For example, say that we’re creating a stock-trading AI. Every minute, the AI either decides to buy or sell a single share of Google. We can set $$p_A$$ to be a uniform distribution over $$\{ \text{buy}, \text{sell} \}$$. For some reason, there is another computer somewhere that detects whether the AI bought or sold a share each minute appends a bit (0 for buy or 1 for sell) to a file accordingly. It runs this file (say, as a Python program) after collecting a million bits.

Now suppose the AI sells the stock only on minutes corresponding to 1 bits in a UFAI source code (which is less than a million bits long). This would cause the UFAI to be run. Since the probability that $$p_A$$ would make any one of these decisions (to buy or sell a share in a particular minute) is 50%, if we assumed that the cost was additive over iterations, then we would conclude that this AI is only twice as costly as independent samples from $$p_A$$ would be. While independent quantilization would not lead to this outcome, this hypothetical scenario proves that assuming that the cost function is additive can be very bad.

# Are there reasonable less-restrictive constraints on cost that allow something like independent quantilization?

Intuitively, it seems like independent quantilization is usually not dangerous. Perhaps there is some cost constraint that allows independent quantilization (or something like it) while forbidding the UFAI encoder. We want something less restrictive than the original cost constraint, but more restrictive than the additive cost constraint.

# Can we use this framework to define conservative classifiers (and other learners)?
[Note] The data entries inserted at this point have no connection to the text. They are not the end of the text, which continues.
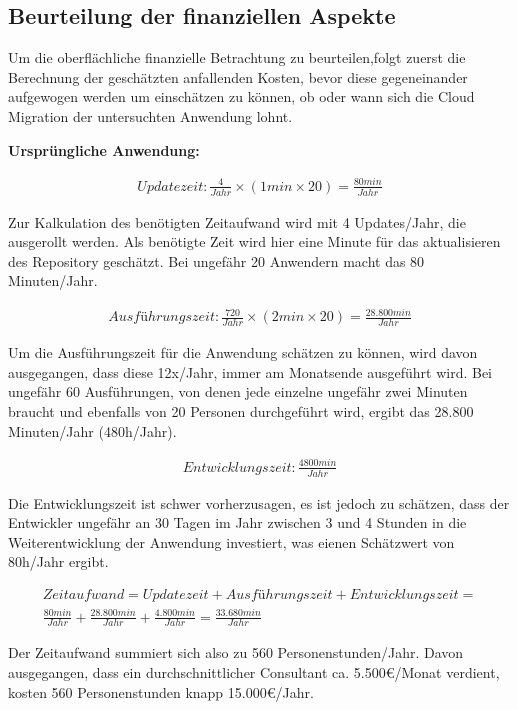 \subsection{Beurteilung der finanziellen Aspekte}
Um die oberflächliche finanzielle Betrachtung zu beurteilen,folgt zuerst die Berechnung der geschätzten anfallenden Kosten, bevor diese gegeneinander aufgewogen werden um einschätzen zu können, ob oder wann sich die Cloud Migration der untersuchten Anwendung lohnt.

\textbf{Ursprüngliche Anwendung:}

\begin{align}
    Updatezeit: \frac{4}{Jahr} \times \left(1min \times 20\right) = \frac{80min}{Jahr}
\end{align}

Zur Kalkulation des benötigten Zeitaufwand wird mit 4 Updates/Jahr, die ausgerollt werden. Als benötigte Zeit wird hier eine Minute für das aktualisieren des \gls{Repository} geschätzt. Bei ungefähr 20 Anwendern macht das 80 Minuten/Jahr.

\begin{align}
    Ausführungszeit: \frac{720}{Jahr} \times \left(2min \times 20\right)  = \frac{28.800min}{Jahr}
\end{align}

Um die Ausführungszeit für die Anwendung schätzen zu können, wird davon ausgegangen, dass diese 12x/Jahr, immer am Monatsende ausgeführt wird. Bei ungefähr 60 Ausführungen, von denen jede einzelne ungefähr zwei Minuten braucht und ebenfalls von 20 Personen durchgeführt wird, ergibt das 28.800 Minuten/Jahr (480h/Jahr).

\begin{align}
    Entwicklungszeit: \frac{4800min}{Jahr}
\end{align}

Die Entwicklungszeit ist schwer vorherzusagen, es ist jedoch zu schätzen, dass der Entwickler ungefähr an 30 Tagen im Jahr zwischen 3 und 4 Stunden in die Weiterentwicklung der Anwendung investiert, was eienen Schätzwert von 80h/Jahr ergibt.

\begin{align}
    Zeitaufwand = Updatezeit + Ausführungszeit + Entwicklungszeit = \\
    \frac{80min}{Jahr} + \frac{28.800min}{Jahr} + \frac{4.800min}{Jahr} = \frac{33.680min}{Jahr}
\end{align}

Der Zeitaufwand summiert sich also zu 560 Personenstunden/Jahr. Davon ausgegangen, dass ein durchschnittlicher Consultant ca. 5.500€/Monat verdient, kosten 560 Personenstunden knapp 15.000€/Jahr. \\

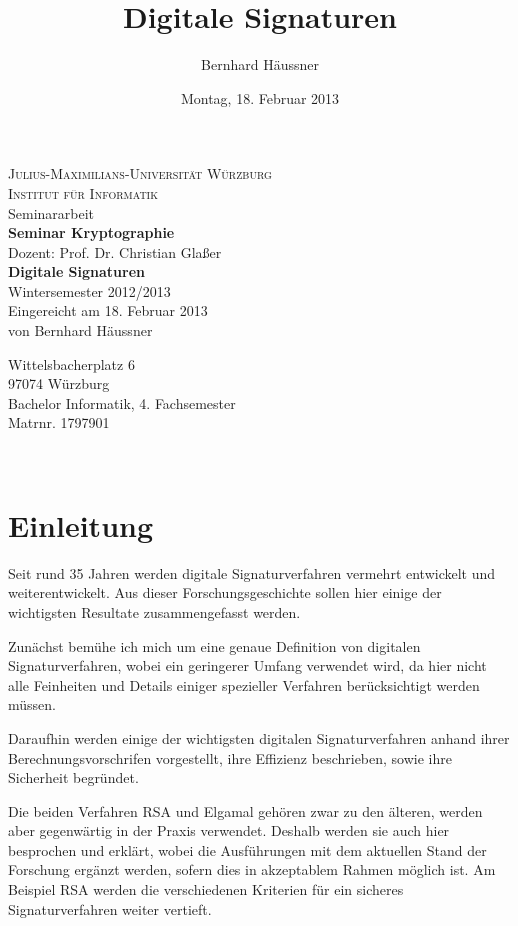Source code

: \documentclass[a4paper,12pt,oneside]{scrreprt}
\title{Digitale Signaturen}
\author{Bernhard Häussner}
\date{Montag, 18. Februar 2013}
\begin{document}
\begin{titlepage}
\begin{center}
  \textsc{\LARGE Julius-Maximilians-Universität Würzburg}\\[0.5cm]
  \textsc{\Large Institut für Informatik}\\[5cm]
  Seminararbeit\\[0.3cm]
  {\Large \textbf{\sffamily Seminar Kryptographie}}\\[0.3cm]
  Dozent: Prof. Dr. Christian Glaßer\\[2cm]
  {\LARGE \textbf{\sffamily Digitale Signaturen}}\\[0.5cm]
  Wintersemester 2012/2013 \\[6cm]
  Eingereicht am 18. Februar 2013\\[0.3cm]
  von Bernhard Häussner\\[0.3cm]
  \begin{small}Wittelsbacherplatz 6\\
  97074 Würzburg\\[0.3cm]
  Bachelor Informatik, 4. Fachsemester\\
  Matrnr. 1797901\end{small}\\
\end{center}
\end{titlepage}

\renewcommand{\baselinestretch}{1.24} \normalsize

\tableofcontents




\chapter{Einleitung}

Seit rund 35 Jahren werden digitale Signaturverfahren vermehrt entwickelt und weiterentwickelt. Aus dieser Forschungsgeschichte sollen hier einige der wichtigsten Resultate zusammengefasst werden. 

Zunächst bemühe ich mich um eine genaue Definition von digitalen Signaturverfahren, wobei ein geringerer Umfang verwendet wird, da hier nicht alle Feinheiten und Details einiger spezieller Verfahren berücksichtigt werden müssen. 

Daraufhin werden einige der wichtigsten digitalen Signaturverfahren anhand ihrer Berechnungsvorschrifen vorgestellt, ihre Effizienz beschrieben, sowie ihre Sicherheit begründet. 

Die beiden Verfahren RSA und Elgamal gehören zwar zu den älteren, werden aber gegenwärtig in der Praxis verwendet. Deshalb werden sie auch hier besprochen und erklärt, wobei die Ausführungen mit dem aktuellen Stand der Forschung ergänzt werden, sofern dies in akzeptablem Rahmen möglich ist. Am Beispiel RSA werden die verschiedenen Kriterien für ein sicheres Signaturverfahren weiter vertieft. 
\end{document}
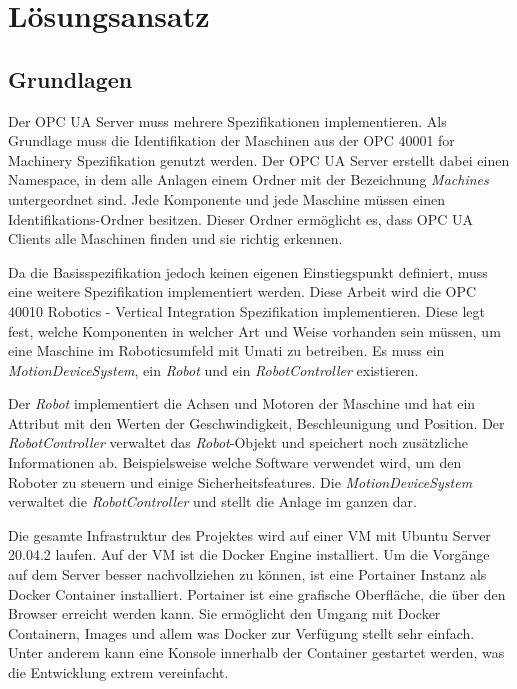 \documentclass[a4paper, 12pt, oneside, toc=listofnumbered, bibliography=totoc]{scrbook}
\begin{document}
	\section{Lösungsansatz}
	
		\subsection{Grundlagen}
		Der OPC UA Server muss mehrere Spezifikationen implementieren. Als Grundlage muss die Identifikation der Maschinen aus der OPC 40001 for Machinery Spezifikation genutzt werden. Der OPC UA Server erstellt dabei einen Namespace, in dem alle Anlagen einem Ordner mit der Bezeichnung \textit{Machines} untergeordnet sind. Jede Komponente und jede Maschine müssen einen Identifikations-Ordner besitzen. Dieser Ordner ermöglicht es, dass OPC UA Clients alle Maschinen finden und sie richtig erkennen. 
		
		Da die Basisspezifikation jedoch keinen eigenen Einstiegspunkt definiert, muss eine weitere Spezifikation implementiert werden. Diese Arbeit wird die OPC 40010 Robotics - Vertical Integration Spezifikation implementieren. Diese legt fest, welche Komponenten in welcher Art und Weise vorhanden sein müssen, um eine Maschine im Roboticsumfeld mit Umati zu betreiben. Es muss ein \textit{MotionDeviceSystem}, ein \textit{Robot} und ein \textit{RobotController} existieren. 
		
		Der \textit{Robot} implementiert die Achsen und Motoren der Maschine und hat ein Attribut mit den Werten der Geschwindigkeit, Beschleunigung und Position. Der \textit{RobotController} verwaltet das \textit{Robot}-Objekt und speichert noch zusätzliche Informationen ab. Beispielsweise welche Software verwendet wird, um den Roboter zu steuern und einige Sicherheitsfeatures. Die \textit{MotionDeviceSystem} verwaltet die \textit{RobotController} und stellt die Anlage im ganzen dar.
		
		Die gesamte Infrastruktur des Projektes wird auf einer VM mit Ubuntu Server 20.04.2 laufen. Auf der VM ist die Docker Engine installiert. Um die Vorgänge auf dem Server besser nachvollziehen zu können, ist eine Portainer Instanz als Docker Container installiert. Portainer ist eine grafische Oberfläche, die über den Browser erreicht werden kann. Sie ermöglicht den Umgang mit Docker Containern, Images und allem was Docker zur Verfügung stellt sehr einfach. Unter anderem kann eine Konsole innerhalb der Container gestartet werden, was die Entwicklung extrem vereinfacht. 
		
\end{document}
We would like to create classifiers that learn from training data and, when deciding what to do with a new example, either classify it (if it looks like the training data) or refuse to classify it (if it looks quite different from the training data). For example, if we train an AI to classify smiling humans as positive and frowning humans as negative, perhaps we want it to refuse to classify molecular smiley faces as either positive or negative. These classifiers should usually classify points when they come from the same distribution as the training data, and they should obey some kind of conservative cost constraint. I am working on writing up a solution to this for a future forum post.

# When do “ordinary” $$p_A$$ distributions have high cost?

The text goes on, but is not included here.